E se volessimo poi divagare moraleggiando grazie alla riflessione pirandelliana, noi, che spesso siamo mezzani di ben altre voluttà, saremmo capaci di una bella risata? Ovviamente lo sviluppo della novella non è frenato da quella risata ma diventa carrellata, curiosa ma intensamente e autenticamente pietosa su un vecchio, vestito di pulita semplicità, con le guance segnate da venuzze violette, molestato da una mosca. Il vecchio signore se ne sta seduto immobile e guarda un quartuccio di vinetto biondo, portatogli da un cameriere ( faccia da malato, gonfia, occhi bolsi). L’immobilità del vecchio incuriosisce il protagonista, o meglio colui che ci accompagna a guardare con occhi diversi quello che ci sta attorno e ci obbliga a fare e a farci domande. Si viene a scoprire che il vecchio è un Marchese ha avuto dal figlio il divieto di bere vino. Sa che la sua tristezza potrebbe essere superata bevendo un dito di vino.,ma l’allegria che ne potrebbe derivare non sarebbe vera. Ed ecco la domanda che Pirandello ci pone tramite il vecchio: Che cosa è vero, caro signore? Che cosa non dipende da ciò che ci mettiamo dentro per crearci ora questa e ora quella verità?

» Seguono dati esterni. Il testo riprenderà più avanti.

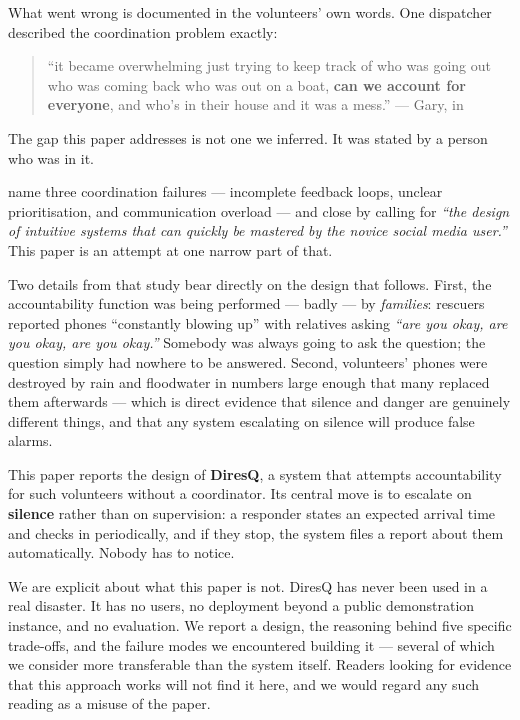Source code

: What went wrong is documented in the volunteers' own words. One
dispatcher described the coordination problem exactly:

\begin{quote}
``it became overwhelming just trying to keep track of who was going out
who was coming back who was out on a boat, \textbf{can we account for
everyone}, and who's in their house and it was a mess.'' --- Gary, in
\citet{smith2018}
\end{quote}

The gap this paper addresses is not one we inferred. It was stated by a
person who was in it.

\citeauthor{smith2018} name three coordination failures --- incomplete feedback
loops, unclear prioritisation, and communication overload --- and close
by calling for \emph{``the design of intuitive systems that can quickly
be mastered by the novice social media user.''} This paper is an attempt
at one narrow part of that.

Two details from that study bear directly on the design that follows.
First, the accountability function was being performed --- badly --- by
\emph{families}: rescuers reported phones ``constantly blowing up'' with
relatives asking \emph{``are you okay, are you okay, are you okay.''}
Somebody was always going to ask the question; the question simply had
nowhere to be answered. Second, volunteers' phones were destroyed by
rain and floodwater in numbers large enough that many replaced them
afterwards --- which is direct evidence that silence and danger are
genuinely different things, and that any system escalating on silence
will produce false alarms.

This paper reports the design of \textbf{DiresQ}, a system that attempts
accountability for such volunteers without a coordinator. Its central
move is to escalate on \textbf{silence} rather than on supervision: a
responder states an expected arrival time and checks in periodically,
and if they stop, the system files a report about them automatically.
Nobody has to notice.

We are explicit about what this paper is not. DiresQ has never been used
in a real disaster. It has no users, no deployment beyond a public
demonstration instance, and no evaluation. We report a design, the
reasoning behind five specific trade-offs, and the failure modes we
encountered building it --- several of which we consider more
transferable than the system itself. Readers looking for evidence that
this approach works will not find it here, and we would regard any such
reading as a misuse of the paper.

E come tutte le domande autentiche è una domanda drammaticamente aperta e drammaticamente attuale, capace quasi di vanificare una celebre affermazione di Umberto Eco, che potrebbe essere così sintetizzata: I social media danno diritto di parola a legioni di imbecilli che prima parlavano solo al bar dopo un bicchiere di vino, senza danneggiare la collettività. Il bicchiere di vino di Pirandello dà forza non al chiacchiericcio ma al riflessivo silenzio, di cui dovremmo essere attenti scolari.